[Dataset items]
Content starts

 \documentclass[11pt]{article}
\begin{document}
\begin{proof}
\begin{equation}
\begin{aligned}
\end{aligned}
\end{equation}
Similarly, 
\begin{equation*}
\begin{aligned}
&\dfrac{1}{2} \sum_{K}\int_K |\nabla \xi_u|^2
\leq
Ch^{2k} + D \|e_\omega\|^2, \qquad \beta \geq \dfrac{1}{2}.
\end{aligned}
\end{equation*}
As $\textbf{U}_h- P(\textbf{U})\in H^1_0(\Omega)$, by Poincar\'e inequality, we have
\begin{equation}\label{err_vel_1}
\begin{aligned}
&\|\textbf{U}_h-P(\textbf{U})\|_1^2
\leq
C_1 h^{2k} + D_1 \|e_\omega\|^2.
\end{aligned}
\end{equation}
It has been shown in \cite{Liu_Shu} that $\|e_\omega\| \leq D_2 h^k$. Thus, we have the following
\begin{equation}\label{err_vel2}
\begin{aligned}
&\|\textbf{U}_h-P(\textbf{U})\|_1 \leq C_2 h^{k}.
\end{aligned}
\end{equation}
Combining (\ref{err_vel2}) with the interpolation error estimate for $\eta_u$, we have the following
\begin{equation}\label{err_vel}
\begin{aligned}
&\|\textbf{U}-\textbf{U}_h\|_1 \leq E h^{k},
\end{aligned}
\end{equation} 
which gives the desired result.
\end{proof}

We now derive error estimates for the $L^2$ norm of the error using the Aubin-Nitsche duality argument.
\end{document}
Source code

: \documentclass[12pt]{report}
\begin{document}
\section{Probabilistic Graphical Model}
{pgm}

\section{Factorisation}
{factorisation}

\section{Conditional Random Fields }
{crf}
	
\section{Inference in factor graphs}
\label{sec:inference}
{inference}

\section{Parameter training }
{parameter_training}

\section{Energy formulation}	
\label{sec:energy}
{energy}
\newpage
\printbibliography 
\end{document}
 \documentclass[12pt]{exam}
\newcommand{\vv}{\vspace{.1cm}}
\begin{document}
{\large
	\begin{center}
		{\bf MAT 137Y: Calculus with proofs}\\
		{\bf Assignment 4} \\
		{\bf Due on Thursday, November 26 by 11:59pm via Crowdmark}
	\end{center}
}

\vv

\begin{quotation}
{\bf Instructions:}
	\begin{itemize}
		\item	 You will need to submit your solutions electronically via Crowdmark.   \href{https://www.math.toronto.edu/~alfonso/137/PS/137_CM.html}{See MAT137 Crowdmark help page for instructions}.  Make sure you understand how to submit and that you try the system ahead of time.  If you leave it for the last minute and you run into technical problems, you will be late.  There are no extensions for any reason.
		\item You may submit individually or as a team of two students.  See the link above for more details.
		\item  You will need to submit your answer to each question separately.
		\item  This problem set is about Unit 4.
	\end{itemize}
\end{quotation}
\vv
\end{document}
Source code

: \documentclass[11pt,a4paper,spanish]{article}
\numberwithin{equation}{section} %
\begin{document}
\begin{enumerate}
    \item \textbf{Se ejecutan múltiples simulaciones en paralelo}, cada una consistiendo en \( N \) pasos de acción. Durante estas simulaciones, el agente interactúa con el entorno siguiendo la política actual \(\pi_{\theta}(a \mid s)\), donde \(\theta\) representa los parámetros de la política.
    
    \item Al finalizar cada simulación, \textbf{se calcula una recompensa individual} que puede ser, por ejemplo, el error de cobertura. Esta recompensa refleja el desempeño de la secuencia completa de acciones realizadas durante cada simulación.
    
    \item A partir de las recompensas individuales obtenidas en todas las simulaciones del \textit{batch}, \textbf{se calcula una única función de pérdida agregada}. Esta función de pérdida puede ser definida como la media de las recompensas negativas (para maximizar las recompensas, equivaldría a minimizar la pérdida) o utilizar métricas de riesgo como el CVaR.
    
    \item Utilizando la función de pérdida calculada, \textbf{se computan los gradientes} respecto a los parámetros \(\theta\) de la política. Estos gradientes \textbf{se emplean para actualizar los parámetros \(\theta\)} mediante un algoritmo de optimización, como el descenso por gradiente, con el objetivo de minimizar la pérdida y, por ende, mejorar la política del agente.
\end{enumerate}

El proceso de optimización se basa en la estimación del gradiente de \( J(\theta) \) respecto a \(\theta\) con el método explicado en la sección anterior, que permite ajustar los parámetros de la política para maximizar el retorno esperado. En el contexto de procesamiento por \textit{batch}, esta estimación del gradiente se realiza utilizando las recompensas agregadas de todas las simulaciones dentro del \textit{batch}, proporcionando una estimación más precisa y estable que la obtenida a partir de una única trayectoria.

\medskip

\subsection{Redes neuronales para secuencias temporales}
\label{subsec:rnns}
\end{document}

Content ends

> _Problem to work on_: Every entry must appear in the answer, reproduced exactly.

> _Result below_:
 \documentclass[11pt]{article}
\begin{document}
\begin{proof}
\begin{equation}
\begin{aligned}
\end{aligned}
\end{equation}
Similarly, 
\begin{equation*}
\begin{aligned}
&\dfrac{1}{2} \sum_{K}\int_K |\nabla \xi_u|^2
\leq
Ch^{2k} + D \|e_\omega\|^2, \qquad \beta \geq \dfrac{1}{2}.
\end{aligned}
\end{equation*}
As $\textbf{U}_h- P(\textbf{U})\in H^1_0(\Omega)$, by Poincar\'e inequality, we have
\begin{equation}\label{err_vel_1}
\begin{aligned}
&\|\textbf{U}_h-P(\textbf{U})\|_1^2
\leq
C_1 h^{2k} + D_1 \|e_\omega\|^2.
\end{aligned}
\end{equation}
It has been shown in \cite{Liu_Shu} that $\|e_\omega\| \leq D_2 h^k$. Thus, we have the following
\begin{equation}\label{err_vel2}
\begin{aligned}
&\|\textbf{U}_h-P(\textbf{U})\|_1 \leq C_2 h^{k}.
\end{aligned}
\end{equation}
Combining (\ref{err_vel2}) with the interpolation error estimate for $\eta_u$, we have the following
\begin{equation}\label{err_vel}
\begin{aligned}
&\|\textbf{U}-\textbf{U}_h\|_1 \leq E h^{k},
\end{aligned}
\end{equation} 
which gives the desired result.
\end{proof}

We now derive error estimates for the $L^2$ norm of the error using the Aubin-Nitsche duality argument.
\end{document}
Source code

: \documentclass[12pt]{report}
\begin{document}
\section{Probabilistic Graphical Model}
{pgm}

\section{Factorisation}
{factorisation}

\section{Conditional Random Fields }
{crf}
	
\section{Inference in factor graphs}
\label{sec:inference}
{inference}

\section{Parameter training }
{parameter_training}

\section{Energy formulation}	
\label{sec:energy}
{energy}
\newpage
\printbibliography 
\end{document}
 \documentclass[12pt]{exam}
\newcommand{\vv}{\vspace{.1cm}}
\begin{document}
{\large
	\begin{center}
		{\bf MAT 137Y: Calculus with proofs}\\
		{\bf Assignment 4} \\
		{\bf Due on Thursday, November 26 by 11:59pm via Crowdmark}
	\end{center}
}

\vv

\begin{quotation}
{\bf Instructions:}
	\begin{itemize}
		\item	 You will need to submit your solutions electronically via Crowdmark.   \href{https://www.math.toronto.edu/~alfonso/137/PS/137_CM.html}{See MAT137 Crowdmark help page for instructions}.  Make sure you understand how to submit and that you try the system ahead of time.  If you leave it for the last minute and you run into technical problems, you will be late.  There are no extensions for any reason.
		\item You may submit individually or as a team of two students.  See the link above for more details.
		\item  You will need to submit your answer to each question separately.
		\item  This problem set is about Unit 4.
	\end{itemize}
\end{quotation}
\vv
\end{document}
Source code

: \documentclass[11pt,a4paper,spanish]{article}
\numberwithin{equation}{section} %
\begin{document}
\begin{enumerate}
    \item \textbf{Se ejecutan múltiples simulaciones en paralelo}, cada una consistiendo en \( N \) pasos de acción. Durante estas simulaciones, el agente interactúa con el entorno siguiendo la política actual \(\pi_{\theta}(a \mid s)\), donde \(\theta\) representa los parámetros de la política.
    
    \item Al finalizar cada simulación, \textbf{se calcula una recompensa individual} que puede ser, por ejemplo, el error de cobertura. Esta recompensa refleja el desempeño de la secuencia completa de acciones realizadas durante cada simulación.
    
    \item A partir de las recompensas individuales obtenidas en todas las simulaciones del \textit{batch}, \textbf{se calcula una única función de pérdida agregada}. Esta función de pérdida puede ser definida como la media de las recompensas negativas (para maximizar las recompensas, equivaldría a minimizar la pérdida) o utilizar métricas de riesgo como el CVaR.
    
    \item Utilizando la función de pérdida calculada, \textbf{se computan los gradientes} respecto a los parámetros \(\theta\) de la política. Estos gradientes \textbf{se emplean para actualizar los parámetros \(\theta\)} mediante un algoritmo de optimización, como el descenso por gradiente, con el objetivo de minimizar la pérdida y, por ende, mejorar la política del agente.
\end{enumerate}

El proceso de optimización se basa en la estimación del gradiente de \( J(\theta) \) respecto a \(\theta\) con el método explicado en la sección anterior, que permite ajustar los parámetros de la política para maximizar el retorno esperado. En el contexto de procesamiento por \textit{batch}, esta estimación del gradiente se realiza utilizando las recompensas agregadas de todas las simulaciones dentro del \textit{batch}, proporcionando una estimación más precisa y estable que la obtenida a partir de una única trayectoria.

\medskip

\subsection{Redes neuronales para secuencias temporales}
\label{subsec:rnns}
\end{document}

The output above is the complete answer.